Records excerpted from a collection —
++++

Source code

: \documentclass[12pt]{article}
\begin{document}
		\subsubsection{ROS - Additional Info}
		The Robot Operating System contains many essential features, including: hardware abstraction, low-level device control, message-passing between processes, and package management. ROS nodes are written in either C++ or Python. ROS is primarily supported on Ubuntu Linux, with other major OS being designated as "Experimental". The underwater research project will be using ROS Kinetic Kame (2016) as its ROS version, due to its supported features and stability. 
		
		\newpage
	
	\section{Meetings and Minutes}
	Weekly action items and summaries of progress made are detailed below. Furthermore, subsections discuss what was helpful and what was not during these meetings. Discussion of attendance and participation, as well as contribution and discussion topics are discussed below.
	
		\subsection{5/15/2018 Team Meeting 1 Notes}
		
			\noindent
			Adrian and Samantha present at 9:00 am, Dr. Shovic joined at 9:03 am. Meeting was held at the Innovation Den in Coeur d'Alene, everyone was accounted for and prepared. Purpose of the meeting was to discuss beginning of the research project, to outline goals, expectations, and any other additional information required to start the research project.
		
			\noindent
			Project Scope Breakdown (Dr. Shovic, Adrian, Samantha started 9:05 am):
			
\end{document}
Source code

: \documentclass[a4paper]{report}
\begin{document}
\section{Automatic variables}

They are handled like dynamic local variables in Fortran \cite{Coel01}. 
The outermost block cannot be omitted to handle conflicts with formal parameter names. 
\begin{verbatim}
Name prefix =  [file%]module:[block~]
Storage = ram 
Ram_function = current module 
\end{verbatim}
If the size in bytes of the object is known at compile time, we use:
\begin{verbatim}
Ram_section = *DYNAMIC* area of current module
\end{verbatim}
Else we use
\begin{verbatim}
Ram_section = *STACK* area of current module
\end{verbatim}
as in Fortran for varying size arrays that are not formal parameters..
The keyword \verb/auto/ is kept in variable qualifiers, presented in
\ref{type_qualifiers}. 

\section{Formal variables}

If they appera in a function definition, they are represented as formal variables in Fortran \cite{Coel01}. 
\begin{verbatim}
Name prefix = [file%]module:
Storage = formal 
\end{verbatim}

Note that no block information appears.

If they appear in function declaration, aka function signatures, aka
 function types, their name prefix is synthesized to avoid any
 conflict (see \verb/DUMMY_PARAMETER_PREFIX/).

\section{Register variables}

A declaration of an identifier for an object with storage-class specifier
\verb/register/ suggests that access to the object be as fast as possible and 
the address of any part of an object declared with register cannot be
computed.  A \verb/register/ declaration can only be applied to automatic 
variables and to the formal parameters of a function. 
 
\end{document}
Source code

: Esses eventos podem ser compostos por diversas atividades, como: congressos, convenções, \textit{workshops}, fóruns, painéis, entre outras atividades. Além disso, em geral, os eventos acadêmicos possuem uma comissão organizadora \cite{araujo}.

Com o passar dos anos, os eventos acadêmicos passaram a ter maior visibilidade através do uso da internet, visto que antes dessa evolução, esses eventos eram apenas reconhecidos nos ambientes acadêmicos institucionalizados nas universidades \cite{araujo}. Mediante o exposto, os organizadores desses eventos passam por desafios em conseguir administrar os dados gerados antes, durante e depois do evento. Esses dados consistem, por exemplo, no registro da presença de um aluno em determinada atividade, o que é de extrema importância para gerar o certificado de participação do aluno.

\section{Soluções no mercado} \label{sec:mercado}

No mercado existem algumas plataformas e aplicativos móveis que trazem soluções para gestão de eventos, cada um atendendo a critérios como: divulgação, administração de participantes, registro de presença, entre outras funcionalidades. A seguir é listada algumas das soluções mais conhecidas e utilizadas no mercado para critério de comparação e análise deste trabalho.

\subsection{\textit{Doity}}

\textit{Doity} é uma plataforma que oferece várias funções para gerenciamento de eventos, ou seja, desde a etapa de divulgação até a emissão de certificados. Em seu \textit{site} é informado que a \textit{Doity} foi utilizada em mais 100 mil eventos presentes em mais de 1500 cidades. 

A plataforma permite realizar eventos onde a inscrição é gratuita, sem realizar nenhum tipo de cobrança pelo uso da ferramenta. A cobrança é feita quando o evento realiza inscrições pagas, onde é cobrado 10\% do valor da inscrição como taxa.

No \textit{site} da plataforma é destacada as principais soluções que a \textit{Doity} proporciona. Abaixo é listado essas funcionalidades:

++++

REQUIRED WORK —
Each record above is to be restated word for word.

OUTPUT OF THE TASK —
Source code

: \documentclass[12pt]{article}
\begin{document}
		\subsubsection{ROS - Additional Info}
		The Robot Operating System contains many essential features, including: hardware abstraction, low-level device control, message-passing between processes, and package management. ROS nodes are written in either C++ or Python. ROS is primarily supported on Ubuntu Linux, with other major OS being designated as "Experimental". The underwater research project will be using ROS Kinetic Kame (2016) as its ROS version, due to its supported features and stability. 
		
		\newpage
	
	\section{Meetings and Minutes}
	Weekly action items and summaries of progress made are detailed below. Furthermore, subsections discuss what was helpful and what was not during these meetings. Discussion of attendance and participation, as well as contribution and discussion topics are discussed below.
	
		\subsection{5/15/2018 Team Meeting 1 Notes}
		
			\noindent
			Adrian and Samantha present at 9:00 am, Dr. Shovic joined at 9:03 am. Meeting was held at the Innovation Den in Coeur d'Alene, everyone was accounted for and prepared. Purpose of the meeting was to discuss beginning of the research project, to outline goals, expectations, and any other additional information required to start the research project.
		
			\noindent
			Project Scope Breakdown (Dr. Shovic, Adrian, Samantha started 9:05 am):
			
\end{document}
Source code

: \documentclass[a4paper]{report}
\begin{document}
\section{Automatic variables}

They are handled like dynamic local variables in Fortran \cite{Coel01}. 
The outermost block cannot be omitted to handle conflicts with formal parameter names. 
\begin{verbatim}
Name prefix =  [file%]module:[block~]
Storage = ram 
Ram_function = current module 
\end{verbatim}
If the size in bytes of the object is known at compile time, we use:
\begin{verbatim}
Ram_section = *DYNAMIC* area of current module
\end{verbatim}
Else we use
\begin{verbatim}
Ram_section = *STACK* area of current module
\end{verbatim}
as in Fortran for varying size arrays that are not formal parameters..
The keyword \verb/auto/ is kept in variable qualifiers, presented in
\ref{type_qualifiers}. 

\section{Formal variables}

If they appera in a function definition, they are represented as formal variables in Fortran \cite{Coel01}. 
\begin{verbatim}
Name prefix = [file%]module:
Storage = formal 
\end{verbatim}

Note that no block information appears.

If they appear in function declaration, aka function signatures, aka
 function types, their name prefix is synthesized to avoid any
 conflict (see \verb/DUMMY_PARAMETER_PREFIX/).

\section{Register variables}

A declaration of an identifier for an object with storage-class specifier
\verb/register/ suggests that access to the object be as fast as possible and 
the address of any part of an object declared with register cannot be
computed.  A \verb/register/ declaration can only be applied to automatic 
variables and to the formal parameters of a function. 
 
\end{document}
Source code

: Esses eventos podem ser compostos por diversas atividades, como: congressos, convenções, \textit{workshops}, fóruns, painéis, entre outras atividades. Além disso, em geral, os eventos acadêmicos possuem uma comissão organizadora \cite{araujo}.

Com o passar dos anos, os eventos acadêmicos passaram a ter maior visibilidade através do uso da internet, visto que antes dessa evolução, esses eventos eram apenas reconhecidos nos ambientes acadêmicos institucionalizados nas universidades \cite{araujo}. Mediante o exposto, os organizadores desses eventos passam por desafios em conseguir administrar os dados gerados antes, durante e depois do evento. Esses dados consistem, por exemplo, no registro da presença de um aluno em determinada atividade, o que é de extrema importância para gerar o certificado de participação do aluno.

\section{Soluções no mercado} \label{sec:mercado}

No mercado existem algumas plataformas e aplicativos móveis que trazem soluções para gestão de eventos, cada um atendendo a critérios como: divulgação, administração de participantes, registro de presença, entre outras funcionalidades. A seguir é listada algumas das soluções mais conhecidas e utilizadas no mercado para critério de comparação e análise deste trabalho.

\subsection{\textit{Doity}}

\textit{Doity} é uma plataforma que oferece várias funções para gerenciamento de eventos, ou seja, desde a etapa de divulgação até a emissão de certificados. Em seu \textit{site} é informado que a \textit{Doity} foi utilizada em mais 100 mil eventos presentes em mais de 1500 cidades. 

A plataforma permite realizar eventos onde a inscrição é gratuita, sem realizar nenhum tipo de cobrança pelo uso da ferramenta. A cobrança é feita quando o evento realiza inscrições pagas, onde é cobrado 10\% do valor da inscrição como taxa.

No \textit{site} da plataforma é destacada as principais soluções que a \textit{Doity} proporciona. Abaixo é listado essas funcionalidades:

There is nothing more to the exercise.